A platform engineering team can build a common suite of tools, services and workflows that provides all development teams with an internal developer platform to streamline development, eliminate waste and enhance efficiency.
A brief history of platform engineering
Software development lifecycles are accelerating as organizations push to gain market share, build competitive advantage, and drive innovation. Shorter development cycles mean more time and resources spent on the underlying toolchains needed for new software iterations. At the same time, development and deployment environments have become considerably more complex with factors such as security, data protection, regulatory considerations and varying cloud alternatives.
These toolchains have long been the direct responsibility of developers and project teams. Developers select, deploy, manage and maintain the tools, and then rely on separate operations staff to provision and configure the resources needed to deploy each build for testing and production.
This paradigm offers flexibility, but it also leads to inconsistencies, bottlenecks and waste. A development team that can barely keep pace with accelerating release schedules might struggle to maintain the supporting toolchain. Setting up tools and troubleshooting their issues takes time away from development. Each project team could adopt different tools and workflows, and development and operations pose challenging silos that are difficult to blend.

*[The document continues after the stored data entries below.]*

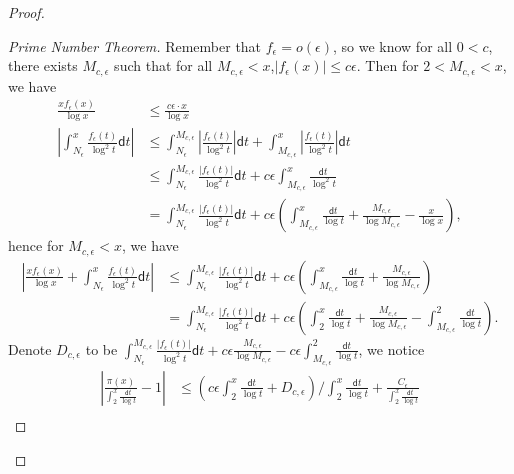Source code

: \begin{proof}
\begin{proof}[Prime Number Theorem]
    Remember that $f_{\epsilon}=o\left(\epsilon\right)$, so we know for
    all $0<c$, there exists $M_{c,\epsilon}$ such that for all $M_{c,\epsilon}<x$,$\left|f_{\epsilon}\left(x\right)\right|\le c\epsilon$.
    Then for $2<M_{c,\epsilon}<x$, we have
    \[
    \begin{aligned}\frac{xf_{\epsilon}\left(x\right)}{\log x} & \le\frac{c\epsilon\cdot x}{\log x}\\
    \left|\int_{N_{\epsilon}}^{x}\frac{f_{\epsilon}\left(t\right)}{\log^{2}t}\mathsf{d}t\right| & \le\int_{N_{\epsilon}}^{M_{c,\epsilon}}\left|\frac{f_{\epsilon}\left(t\right)}{\log^{2}t}\right|\mathsf{d}t+\int_{M_{c,\epsilon}}^{x}\left|\frac{f_{\epsilon}\left(t\right)}{\log^{2}t}\right|\mathsf{d}t\\
     & \le\int_{N_{\epsilon}}^{M_{c,\epsilon}}\frac{\left|f_{\epsilon}\left(t\right)\right|}{\log^{2}t}\mathsf{d}t+c\epsilon\int_{M_{c,\epsilon}}^{x}\frac{\mathsf{d}t}{\log^{2}t}\\
     & =\int_{N_{\epsilon}}^{M_{c,\epsilon}}\frac{\left|f_{\epsilon}\left(t\right)\right|}{\log^{2}t}\mathsf{d}t+c\epsilon\left(\int_{M_{c,\epsilon}}^{x}\frac{\mathsf{d}t}{\log t}+\frac{M_{c,\epsilon}}{\log M_{c,\epsilon}}-\frac{x}{\log x}\right),
    \end{aligned}
    \]
    hence for $M_{c,\epsilon}<x$, we have
    \[
    \begin{aligned}\left|\frac{xf_{\epsilon}\left(x\right)}{\log x}+\int_{N_{\epsilon}}^{x}\frac{f_{\epsilon}\left(t\right)}{\log^{2}t}\mathsf{d}t\right| & \le\int_{N_{\epsilon}}^{M_{c,\epsilon}}\frac{\left|f_{\epsilon}\left(t\right)\right|}{\log^{2}t}\mathsf{d}t+c\epsilon\left(\int_{M_{c,\epsilon}}^{x}\frac{\mathsf{d}t}{\log t}+\frac{M_{c,\epsilon}}{\log M_{c,\epsilon}}\right)\\
     & =\int_{N_{\epsilon}}^{M_{c,\epsilon}}\frac{\left|f_{\epsilon}\left(t\right)\right|}{\log^{2}t}\mathsf{d}t+c\epsilon\left(\int_{2}^{x}\frac{\mathsf{d}t}{\log t}+\frac{M_{c,\epsilon}}{\log M_{c,\epsilon}}-\int_{M_{c,\epsilon}}^{2}\frac{\mathsf{d}t}{\log t}\right).
    \end{aligned}
    \]
    Denote $D_{c,\epsilon}$ to be $\int_{N_{\epsilon}}^{M_{c,\epsilon}}\frac{\left|f_{\epsilon}\left(t\right)\right|}{\log^{2}t}\mathsf{d}t+c\epsilon\frac{M_{c,\epsilon}}{\log M_{c,\epsilon}}-c\epsilon\int_{M_{c,\epsilon}}^{2}\frac{\mathsf{d}t}{\log t}$, we notice
    \[
    \begin{aligned}\left|\frac{\pi\left(x\right)}{\int_{2}^{x}\frac{\mathsf{d}t}{\log t}}-1\right| & \le\left(c\epsilon\int_{2}^{x}\frac{\mathsf{d}t}{\log t}+D_{c,\epsilon}\right)/\int_{2}^{x}\frac{\mathsf{d}t}{\log t}+\frac{C_{\epsilon}}{\int_{2}^{x}\frac{\mathsf{d}t}{\log t}}\\

\end{aligned}\]
\end{proof}
\end{proof}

Rising platform complexity and the issues that come with it have led to platform engineering. Instead of leaving developers to the task, platform engineering provides a specialized role to manage the underlying platform of development tools, services and environments.
Platform engineering goals
Today, platform engineers implement toolchains and workflows as integrated software development platforms. To create effective platforms, platform engineering teams should keep in mind a number of goals:
- Developer productivity. A platform should support and enhance developer productivity. A meaningful platform doesn't just alleviate platform tasks from developers -- it actually enhances and accelerates development efforts.
- Self-service. A platform should be a frictionless resource. Developers should be free to use the tools and services needed with little (if any) intervention from the platform engineering team.
- Security. A platform must be secure -- not only in access to users, but also to protect the intellectual property reflected in the codebase as well as constituent data.
- Resilience. Developers cannot work without a platform, so platforms must provide both scalability and availability to meet the uptime and performance needs of developers.
- Observability. Platforms require monitoring to ensure performance and availability, so tools are typically fitted with instrumentation for health and performance monitoring. When a tool fails or crashes, platform engineers must act quickly to remediate the issue and prevent extended disruptions.
- Collaboration. Multiple teams, which can number dozens or even hundreds of people, might use the platform. This makes collaboration tools and capabilities a vital part of any platform. Capabilities might include collaborative repositories, interactive editing and testing tools, and other creative means of sharing ideas, work and results.
- Improvement. Platform development should enable developer success. Improvement can include regular troubleshooting and support, along with periodic updates and enhancements to tools, APIs, data stores, workflows and policies.
Platform engineer job responsibilities and skills
Platform engineers are responsible for handling all platform tasks, but specific responsibilities vary with the unique needs and size of each business. Common platform engineering responsibilities include the following:
- Design, implement and maintain the platform. Platform engineers are infrastructure experts, and their principal role is to provide the tools, services and physical infrastructure developers use. This often extends to creating workflows and policies needed to facilitate the platform and its use.
- Update and upgrade the platform. Platform engineers must evaluate and test new tools, and update existing tools as new patches and upgrades become available. They also document the platform and provide training to developers and other stakeholders.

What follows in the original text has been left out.